Memoir Retirement

Terrorizing Myself

Terrorizing Myself

These days, my morning protocol is to start by understanding what obligations for video calls or meetings I have in the early morning. That is a normal situation I imagine for many people who live on the West Coast since we are three hours displaced from New York and eight or nine hours offset from Europe. While I have done plenty of business with Asia over the years, my connections do not tend in that direction now, so generally I am asked to engage early in my morning in order to be midday or late day for my counterparts. In some ways, being a morning person, this early morning alignment suits me. I do battle the shower or not to shower issue since the dry climate out here makes me very aware of dry skin and the ill-advised nature of showering too much. The eight or none months of warmer weather are not an issue, one must bath daily no matter what, but the winter months, as short-lived as they are, make for somewhat more optionality. I also have to factor in my hot tubbing schedule and whether that is accompanied with an outdoor shower afterwards. The scaling effects of water chemicals like chlorine cannot be ignored even if you are otherwise clean. As you can tell, these days of fewer work obligations has left a big opportunity for me to overthink my situation on the most mundane issues and thereby bore myself with the details of personal decision-making that normally get handled reflexively. I fear that I may have started terrorizing myself over unnecessary issues.

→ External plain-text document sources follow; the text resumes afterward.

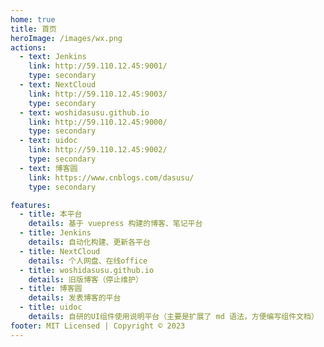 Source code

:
 ```yaml
---
home: true
title: 首页
heroImage: /images/wx.png
actions:
  - text: Jenkins
    link: http://59.110.12.45:9001/
    type: secondary
  - text: NextCloud
    link: http://59.110.12.45:9003/
    type: secondary
  - text: woshidasusu.github.io
    link: http://59.110.12.45:9000/
    type: secondary
  - text: uidoc
    link: http://59.110.12.45:9002/
    type: secondary
  - text: 博客圆
    link: https://www.cnblogs.com/dasusu/
    type: secondary

features:
  - title: 本平台
    details: 基于 vuepress 构建的博客、笔记平台
  - title: Jenkins
    details: 自动化构建、更新各平台
  - title: NextCloud
    details: 个人网盘、在线office
  - title: woshidasusu.github.io
    details: 旧版博客（停止维护）
  - title: 博客圆
    details: 发表博客的平台
  - title: uidoc
    details: 自研的UI组件使用说明平台（主要是扩展了 md 语法，方便编写组件文档）
footer: MIT Licensed | Copyright © 2023
---
```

After my morning ablutions, whatever they may be, are finished, I must dress. There are three fundamental decisions involved with this with only modest impact from the immediate local weather. When I lived in New York, checking the weather was a big part of my daily sartorial decision-making, but out here it really is unusual for weather to factor in. It is early January and I know it will start cool and get to 70 and be pleasant all day without added clothing. I do notice that I am wearing long pants in winter months and short pants the rest and majority of the year. That is the first level of decision for sure. Besides temperature reasons, there is the added sense of whether I plan to take a motorcycle ride or do some heavy-duty yard work, both of which require long pants. I am tempted to comment about my regression to a more immature mindset and the whole short-pants symbolism, but this is not yet a true state for me. The second dress decision is whether I plan to be working around the house or mostly going out and about. If it is the former, I try to wear long and short sleeved t-shirts in some combination that give me a two-layer covering, but minimal laundering cost, where the range of cool to hot gets somewhat addressed, but not enough that it can’t be fixed with a polar-tech vest if needed. I find it important to wear a tailored shirt every few days just to remind myself that I am a civilized man that needs to maintain a small bit of decorum on video calls or in being out and about. The last, but not inconsequential, issue is socks or sockless. Since I am a devoted Crocs wearer, sockless is my preference, but I am finding that winter is somewhat synonymous to the warmth, comfort and flexibility that socks afford. I also think my poor feet need a respite from the beating they take in an outdoor sockless environment. Working through my wardrobe is a form or taxing my mind in the early morning and contributes to feeling some terror of the situation.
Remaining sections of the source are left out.